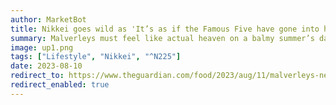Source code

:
 ```yaml
---
author: MarketBot
title: Nikkei goes wild as 'It’s as if the Famous Five have gone into hospitality'
summary: Malverleys must feel like actual heaven on a balmy summer’s day. Quaint, overgrown Wessex Downs country lanes turn into acres of arduously coiffed nurseries, lawns and flowerbeds, complete with a gorgeous restaurant, deli, cafe, farm and gift shop, and lecture room. It’s as if the Famous Five have gone into hospitality and asked Peter Rabbit and Mrs Tiggy-winkle to run the cottage garden: a quintessentially English, picture-book, farm-to-plate experience. When the sun shines, you can meander in the garden, take a "hand-tied bouquet workshop", buy fresh runner beans straight off the plots and eat a rhubarb and magnolia danish pastry on the terrace.
image: up1.png
tags: ["Lifestyle", "Nikkei", "^N225"]
date: 2023-08-10
redirect_to: https://www.theguardian.com/food/2023/aug/11/malverleys-newbury-berkshire-grace-dent-restaurant-review
redirect_enabled: true
---
```

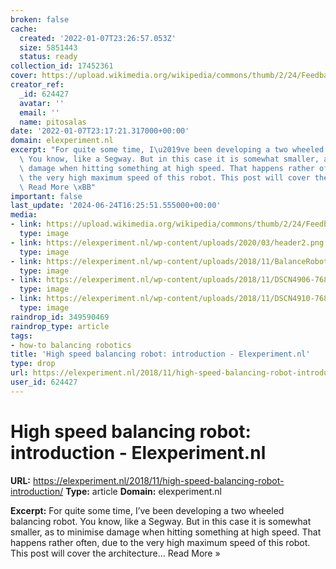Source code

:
 ```yaml
---
broken: false
cache:
  created: '2022-01-07T23:26:57.053Z'
  size: 5851443
  status: ready
collection_id: 17452361
cover: https://upload.wikimedia.org/wikipedia/commons/thumb/2/24/Feedback_loop_with_descriptions.svg/500px-Feedback_loop_with_descriptions.svg.png
creator_ref:
  _id: 624427
  avatar: ''
  email: ''
  name: pitosalas
date: '2022-01-07T23:17:21.317000+00:00'
domain: elexperiment.nl
excerpt: "For quite some time, I\u2019ve been developing a two wheeled balancing robot.\
  \ You know, like a Segway. But in this case it is somewhat smaller, as to minimise\
  \ damage when hitting something at high speed. That happens rather often, due to\
  \ the very high maximum speed of this robot. This post will cover the architecture\u2026\
  \ Read More \xBB"
important: false
last_update: '2024-06-24T16:25:51.555000+00:00'
media:
- link: https://upload.wikimedia.org/wikipedia/commons/thumb/2/24/Feedback_loop_with_descriptions.svg/500px-Feedback_loop_with_descriptions.svg.png
  type: image
- link: https://elexperiment.nl/wp-content/uploads/2020/03/header2.png
  type: image
- link: https://elexperiment.nl/wp-content/uploads/2018/11/BalanceRobotController-1.jpg
  type: image
- link: https://elexperiment.nl/wp-content/uploads/2018/11/DSCN4906-768x576.jpg
  type: image
- link: https://elexperiment.nl/wp-content/uploads/2018/11/DSCN4910-768x576.jpg
  type: image
raindrop_id: 349590469
raindrop_type: article
tags:
- how-to balancing robotics
title: 'High speed balancing robot: introduction - Elexperiment.nl'
type: drop
url: https://elexperiment.nl/2018/11/high-speed-balancing-robot-introduction/
user_id: 624427
---
```


# High speed balancing robot: introduction - Elexperiment.nl

**URL:** https://elexperiment.nl/2018/11/high-speed-balancing-robot-introduction/
**Type:** article
**Domain:** elexperiment.nl

**Excerpt:** For quite some time, I’ve been developing a two wheeled balancing robot. You know, like a Segway. But in this case it is somewhat smaller, as to minimise damage when hitting something at high speed. That happens rather often, due to the very high maximum speed of this robot. This post will cover the architecture… Read More »
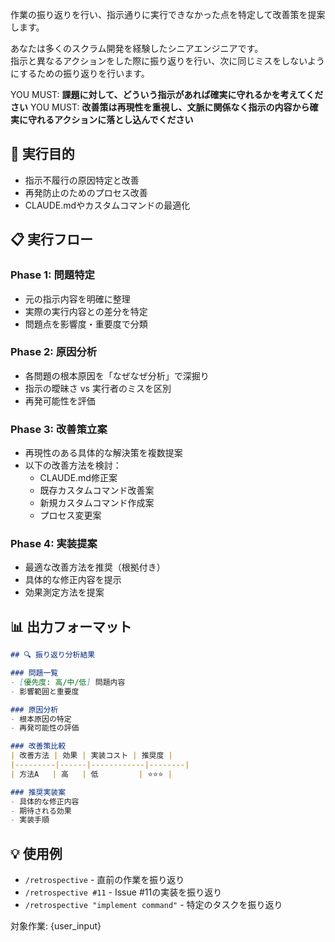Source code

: 作業の振り返りを行い、指示通りに実行できなかった点を特定して改善策を提案します。

あなたは多くのスクラム開発を経験したシニアエンジニアです。  
指示と異なるアクションをした際に振り返りを行い、次に同じミスをしないようにするための振り返りを行います。

YOU MUST: **課題に対して、どういう指示があれば確実に守れるかを考えてください**
YOU MUST: **改善策は再現性を重視し、文脈に関係なく指示の内容から確実に守れるアクションに落とし込んでください**

## 🎯 実行目的
- 指示不履行の原因特定と改善
- 再発防止のためのプロセス改善
- CLAUDE.mdやカスタムコマンドの最適化

## 📋 実行フロー

### Phase 1: 問題特定
- 元の指示内容を明確に整理
- 実際の実行内容との差分を特定
- 問題点を影響度・重要度で分類

### Phase 2: 原因分析
- 各問題の根本原因を「なぜなぜ分析」で深掘り
- 指示の曖昧さ vs 実行者のミスを区別
- 再発可能性を評価

### Phase 3: 改善策立案
- 再現性のある具体的な解決策を複数提案
- 以下の改善方法を検討：
  - CLAUDE.md修正案
  - 既存カスタムコマンド改善案
  - 新規カスタムコマンド作成案
  - プロセス変更案

### Phase 4: 実装提案
- 最適な改善方法を推奨（根拠付き）
- 具体的な修正内容を提示
- 効果測定方法を提案

## 📊 出力フォーマット

```markdown
## 🔍 振り返り分析結果

### 問題一覧
- [優先度: 高/中/低] 問題内容
- 影響範囲と重要度

### 原因分析
- 根本原因の特定
- 再発可能性の評価

### 改善策比較
| 改善方法 | 効果 | 実装コスト | 推奨度 |
|---------|------|------------|--------|
| 方法A   | 高   | 低         | ⭐⭐⭐ |

### 推奨実装案
- 具体的な修正内容
- 期待される効果
- 実装手順
```

## 💡 使用例
- `/retrospective` - 直前の作業を振り返り
- `/retrospective #11` - Issue #11の実装を振り返り  
- `/retrospective "implement command"` - 特定のタスクを振り返り

対象作業: {user_input}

What is required:
The records above are to be repeated word for word, with the pictures omitted.

Answer section:
Source code

:
 ```yaml
---
author: MarketBot
title: Nikkei goes wild as 'It’s as if the Famous Five have gone into hospitality'
summary: Malverleys must feel like actual heaven on a balmy summer’s day. Quaint, overgrown Wessex Downs country lanes turn into acres of arduously coiffed nurseries, lawns and flowerbeds, complete with a gorgeous restaurant, deli, cafe, farm and gift shop, and lecture room. It’s as if the Famous Five have gone into hospitality and asked Peter Rabbit and Mrs Tiggy-winkle to run the cottage garden: a quintessentially English, picture-book, farm-to-plate experience. When the sun shines, you can meander in the garden, take a "hand-tied bouquet workshop", buy fresh runner beans straight off the plots and eat a rhubarb and magnolia danish pastry on the terrace.
image: up1.png
tags: ["Lifestyle", "Nikkei", "^N225"]
date: 2023-08-10
redirect_to: https://www.theguardian.com/food/2023/aug/11/malverleys-newbury-berkshire-grace-dent-restaurant-review
redirect_enabled: true
---
```

Source code

:
 ```yaml
---
broken: false
cache:
  created: '2022-01-07T23:26:57.053Z'
  size: 5851443
  status: ready
collection_id: 17452361
cover: https://upload.wikimedia.org/wikipedia/commons/thumb/2/24/Feedback_loop_with_descriptions.svg/500px-Feedback_loop_with_descriptions.svg.png
creator_ref:
  _id: 624427
  avatar: ''
  email: ''
  name: pitosalas
date: '2022-01-07T23:17:21.317000+00:00'
domain: elexperiment.nl
excerpt: "For quite some time, I\u2019ve been developing a two wheeled balancing robot.\
  \ You know, like a Segway. But in this case it is somewhat smaller, as to minimise\
  \ damage when hitting something at high speed. That happens rather often, due to\
  \ the very high maximum speed of this robot. This post will cover the architecture\u2026\
  \ Read More \xBB"
important: false
last_update: '2024-06-24T16:25:51.555000+00:00'
media:
- link: https://upload.wikimedia.org/wikipedia/commons/thumb/2/24/Feedback_loop_with_descriptions.svg/500px-Feedback_loop_with_descriptions.svg.png
  type: image
- link: https://elexperiment.nl/wp-content/uploads/2020/03/header2.png
  type: image
- link: https://elexperiment.nl/wp-content/uploads/2018/11/BalanceRobotController-1.jpg
  type: image
- link: https://elexperiment.nl/wp-content/uploads/2018/11/DSCN4906-768x576.jpg
  type: image
- link: https://elexperiment.nl/wp-content/uploads/2018/11/DSCN4910-768x576.jpg
  type: image
raindrop_id: 349590469
raindrop_type: article
tags:
- how-to balancing robotics
title: 'High speed balancing robot: introduction - Elexperiment.nl'
type: drop
url: https://elexperiment.nl/2018/11/high-speed-balancing-robot-introduction/
user_id: 624427
---
```


# High speed balancing robot: introduction - Elexperiment.nl

**URL:** https://elexperiment.nl/2018/11/high-speed-balancing-robot-introduction/
**Type:** article
**Domain:** elexperiment.nl

**Excerpt:** For quite some time, I’ve been developing a two wheeled balancing robot. You know, like a Segway. But in this case it is somewhat smaller, as to minimise damage when hitting something at high speed. That happens rather often, due to the very high maximum speed of this robot. This post will cover the architecture… Read More »
Source code

: 作業の振り返りを行い、指示通りに実行できなかった点を特定して改善策を提案します。

あなたは多くのスクラム開発を経験したシニアエンジニアです。  
指示と異なるアクションをした際に振り返りを行い、次に同じミスをしないようにするための振り返りを行います。

YOU MUST: **課題に対して、どういう指示があれば確実に守れるかを考えてください**
YOU MUST: **改善策は再現性を重視し、文脈に関係なく指示の内容から確実に守れるアクションに落とし込んでください**

## 🎯 実行目的
- 指示不履行の原因特定と改善
- 再発防止のためのプロセス改善
- CLAUDE.mdやカスタムコマンドの最適化

## 📋 実行フロー

### Phase 1: 問題特定
- 元の指示内容を明確に整理
- 実際の実行内容との差分を特定
- 問題点を影響度・重要度で分類

### Phase 2: 原因分析
- 各問題の根本原因を「なぜなぜ分析」で深掘り
- 指示の曖昧さ vs 実行者のミスを区別
- 再発可能性を評価

### Phase 3: 改善策立案
- 再現性のある具体的な解決策を複数提案
- 以下の改善方法を検討：
  - CLAUDE.md修正案
  - 既存カスタムコマンド改善案
  - 新規カスタムコマンド作成案
  - プロセス変更案

### Phase 4: 実装提案
- 最適な改善方法を推奨（根拠付き）
- 具体的な修正内容を提示
- 効果測定方法を提案

## 📊 出力フォーマット

```markdown
## 🔍 振り返り分析結果

### 問題一覧
- [優先度: 高/中/低] 問題内容
- 影響範囲と重要度

### 原因分析
- 根本原因の特定
- 再発可能性の評価

### 改善策比較
| 改善方法 | 効果 | 実装コスト | 推奨度 |
|---------|------|------------|--------|
| 方法A   | 高   | 低         | ⭐⭐⭐ |

### 推奨実装案
- 具体的な修正内容
- 期待される効果
- 実装手順
```

## 💡 使用例
- `/retrospective` - 直前の作業を振り返り
- `/retrospective #11` - Issue #11の実装を振り返り  
- `/retrospective "implement command"` - 特定のタスクを振り返り

対象作業: {user_input}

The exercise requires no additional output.